Outro caminho apontado no relatório é a necessidade de uma área contígua além das áreas de APP nas margens, em que os moradores tradicionais tenham oportunidade de reconstituir a vida ribeirinha, com recomposição de áreas degradadas e fortalecimento dos grupos e acesso a serviços públicos essenciais. A proposta é de criação de um território ribeirinho, iniciativa inédita no reconhecimento dos direitos dessas populações amazônicas. Todas as propostas apresentadas na audiência pública foram discutidas com os próprios ribeirinhos. 

A audiência pública teve a participação de mais de 800 pessoas, a maioria ribeirinhos, pescadores e indígenas com vários depoimentos de injustiças cometidas pela empresa no processo de deslocamento. Moradores das ilhas e beiradões do Xingu há décadas, famílias inteiras foram retiradas sem direito a novas terras e removidas para casas na cidade, onde é impossível para pescadores conseguirem o sustento. Muitas famílias retornaram por conta própria às margens do rio, depois que o reservatório da usina encheu. Algumas estão acampadas até hoje. 

A determinação de quem é ribeirinho deverá passar a partir de agora por um conselho ribeirinho, formado pelos próprios moradores. Esse conselho também poderá indicar áreas para reocupação. Um grupo de trabalho interinstitucional com instituições de estado e de governo vai apoiar a implementação das decisões do conselho ribeirinho. “Ninguém além do ribeirinho pode dizer quem é ribeirinho, principalmente quando sequer se estudou seu modo de vida”, reforçou o representante do Conselho Nacional de Direitos Humanos (CNDH), Francisco Nóbrega. A presidente do Ibama, Ana Suely Azevedo, vai receber o relatório para análise e providências. 

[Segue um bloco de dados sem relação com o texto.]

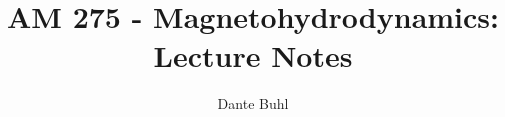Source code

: \documentclass{article}
\begin{document}
\title{AM 275 - Magnetohydrodynamics: Lecture Notes}
\author{Dante Buhl}
\doublespacing

\newcommand{\wrms}{w_{\text{rms}}}
\newcommand{\bs}[1]{\boldsymbol{#1}}
\newcommand{\tb}[1]{\textbf{#1}}
\newcommand{\bmp}[1]{\begin{minipage}{#1\textwidth}}
\newcommand{\emp}{\end{minipage}}
\newcommand{\R}{\mathbb{R}}
\newcommand{\C}{\mathbb{C}}
\newcommand{\N}{\mathcal{N}}
\newcommand{\K}{\bs{\mathrm{K}}}
\newcommand{\m}{\bs{\mu}_*}
\newcommand{\s}{\bs{\Sigma}_*}
\newcommand{\dt}{\Delta t}
\newcommand{\dx}{\Delta x}
\newcommand{\tr}[1]{\text{Tr}(#1)}
\newcommand{\Tr}[1]{\text{Tr}(#1)}
\newcommand{\Div}{\nabla \cdot}
\renewcommand{\div}{\nabla \cdot}
\newcommand{\Curl}{\nabla \times}
\newcommand{\Grad}{\nabla}
\newcommand{\grad}{\nabla}
\newcommand{\grads}{\nabla_s}
\newcommand{\gradf}{\nabla_f}
\newcommand{\xs}{x_s}
\newcommand{\xf}{x_f}
\newcommand{\x}{\bs{x}}
\newcommand{\ts}{t_s}
\newcommand{\tf}{t_f}
\newcommand{\pt}{\partial t}
\newcommand{\pz}{\partial z}
\newcommand{\uvec}{\bs{u}}
\newcommand{\nvec}{\hat{\bs{n}}}
\newcommand{\jvec}{\bs{j}}
\newcommand{\bvec}{\bs{B}}
\newcommand{\B}{\bs{B}}
\newcommand{\evec}{\bs{E}}
\newcommand{\E}{\bs{E}}
\newcommand{\vort}{\bs{\omega}}
\newcommand{\F}{\bs{F}}
\newcommand{\T}{\tilde{T}}
\newcommand{\ez}{\bs{e}_z}
\newcommand{\ex}{\bs{e}_x}
\newcommand{\ey}{\bs{e}_y}
\newcommand{\thetahat}{\hat{\bs{\theta}}}
\newcommand{\rhat}{\hat{\bs{r}}}
\newcommand{\zhat}{\hat{\bs{z}}}
\newcommand{\eo}{\bs{e}_{\bs{\Omega}}}
\newcommand{\ppt}[1]{\frac{\partial #1}{\partial t}}
\newcommand{\pptwo}[2]{\frac{\partial^2 #1}{\partial #2^2}}
\newcommand{\ppthree}[2]{\frac{\partial^3 #1}{\partial #2^3}}
\newcommand{\pp}[2]{\frac{\partial #1}{\partial #2}}
\newcommand{\ddt}[1]{\frac{d #1}{d t}}
\newcommand{\DDt}[1]{\frac{D #1}{D t}}
\newcommand{\DD}[2]{\frac{D #1}{D #2}}
\newcommand{\ppts}[1]{\frac{\partial #1}{\partial t_s}}
\newcommand{\pptf}[1]{\frac{\partial #1}{\partial t_f}}
\newcommand{\ppz}[1]{\frac{\partial #1}{\partial z}}
\newcommand{\ddz}[1]{\frac{d #1}{d z}}
\newcommand{\ppzetas}[1]{\frac{\partial^2 #1}{\partial \zeta^2}}
\newcommand{\ppzs}[1]{\frac{\partial #1}{\partial z_s}}
\newcommand{\ppzf}[1]{\frac{\partial #1}{\partial z_f}}
\newcommand{\ppx}[1]{\frac{\partial #1}{\partial x}}
\newcommand{\ppxi}[1]{\frac{\partial #1}{\partial x_i}}
\newcommand{\ppxj}[1]{\frac{\partial #1}{\partial x_j}}
\newcommand{\ppy}[1]{\frac{\partial #1}{\partial y}}
\newcommand{\ppzeta}[1]{\frac{\partial #1}{\partial \zeta}}
\end{document}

O relatório sobre o deslocamento compulsório dos ribeirinhos afetados por Belo Monte foi realizado pela SBPC com o apoio do MPF e do Instituto Socioambiental (ISA). O documento é composto de 3 partes: a primeira trata da vida dos moradores antes da construção da hidrelétrica; a segunda é um diagnóstico da situação atual, tanto do ponto de vista ambiental quanto social, trazendo as violações cometidas no processo de deselocamento compulsório; e a terceira apresenta propostas para o reconhecimento dos direitos dos ribeirinhos e dos princípios que devem nortear o retorno deles ao rio. Quando o material for enviado às autoridades, a íntegra deverá ficar disponível também no site do MPF.

Participaram da audiência pública em Altamira, além de MPF, SBPC, Ibama, Isa e CNDH, representantes do Instituto Chico Mendes de Conservação da Biodiversidade (ICMBio), Agência Nacional de Águas (ANA), Agência Nacional de Energia Elétrica (Aneel), Secretaria de Patrimônio da União (SPU), Defensoria Pública do Estado do Pará (DPE), Secretaria Estadual de Meio Ambiente e Sustentabilidade (Semas), Secretaria Especuial de Direitos Humanos do Ministério da Justiça (SDH) e Defensoria Pública da União (DPU).